While technically safe, it's still a nuisance. For instance, it keeps us from having a number of peopel on our porch because in many situations a few would sit on the railing that would ideally be supported by a firm post. Instead you get near chaos and visions of personal injury claims and escalating premiums.
This needed to be fixed and not with shims. That meant replacing three rotting boards beneath the problematic post. While we were at it, why not paint the whole thing since it hasn't been the same since we moved in 16 months ago?
"Four hours," my dad said.
Three days later, it was done. (To be fair, the assessment was for the board replacement, which did take far longer than anyone could have expected. The lengthy work was the sanding, priming and painting of the porch, to which my wonderful mother's blistered knees can attest was long and brutal work).
It started simple enough. Unscrew this, unbolt that, pry these boards off, wear some sandals, look pensive and let Eu do his thing.
Everything beneath the bad boards explained why those boards were so bad. It was all wet and rotting and kind of smelled like it looked. You couldn't put new boards on the delapidated frame and expect it to hold up. So we had to design some new ways to support the new boards and the post. We mostly crammed boards into tight places and were satisfied with the results.
See?!?!? I'm not sure what was more amazing. Dad doing this or Mom catching it on camera.

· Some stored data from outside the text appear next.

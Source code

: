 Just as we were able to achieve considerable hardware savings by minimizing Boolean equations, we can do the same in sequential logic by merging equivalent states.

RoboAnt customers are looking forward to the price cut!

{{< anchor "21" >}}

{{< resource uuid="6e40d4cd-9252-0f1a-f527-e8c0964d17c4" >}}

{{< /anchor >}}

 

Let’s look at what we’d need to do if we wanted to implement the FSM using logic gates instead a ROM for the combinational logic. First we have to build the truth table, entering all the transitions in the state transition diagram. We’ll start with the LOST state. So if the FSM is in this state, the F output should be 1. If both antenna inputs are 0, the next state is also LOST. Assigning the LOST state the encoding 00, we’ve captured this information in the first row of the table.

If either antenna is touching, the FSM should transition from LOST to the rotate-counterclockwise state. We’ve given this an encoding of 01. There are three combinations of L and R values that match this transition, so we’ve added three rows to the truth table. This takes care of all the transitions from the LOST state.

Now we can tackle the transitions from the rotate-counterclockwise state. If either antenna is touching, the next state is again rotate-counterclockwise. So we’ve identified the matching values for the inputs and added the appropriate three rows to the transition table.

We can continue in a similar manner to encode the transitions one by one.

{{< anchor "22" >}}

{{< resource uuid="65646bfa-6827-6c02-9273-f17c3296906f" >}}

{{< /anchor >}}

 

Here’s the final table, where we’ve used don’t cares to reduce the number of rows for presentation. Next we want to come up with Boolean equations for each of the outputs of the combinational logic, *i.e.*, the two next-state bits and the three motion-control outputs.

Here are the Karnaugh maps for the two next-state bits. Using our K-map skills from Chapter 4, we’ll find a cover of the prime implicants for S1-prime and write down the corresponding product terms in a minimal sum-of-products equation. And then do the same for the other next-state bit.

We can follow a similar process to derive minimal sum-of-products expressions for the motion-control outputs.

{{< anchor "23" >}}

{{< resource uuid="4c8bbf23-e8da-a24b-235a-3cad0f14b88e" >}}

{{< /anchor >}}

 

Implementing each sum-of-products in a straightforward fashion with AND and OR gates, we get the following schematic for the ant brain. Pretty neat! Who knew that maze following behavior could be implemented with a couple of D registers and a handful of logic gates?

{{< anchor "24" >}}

As you can see, we'd make progress and then have a small issue. Here, Dad had dropped a screwdriver into the gap and no one's arms were long or slim enough to get it. I proposed a bottle opener magnet attached to string to fish out the screwdriver. Damn right it worked.
Speaking of worked, I can't say enough about what Mom and Dad did over the weekend. It's not possible. Dad took some time for iced tea as Mom immigrated from another task to sand the porch. She was finally persuaded to relax for a moment. A brief moment.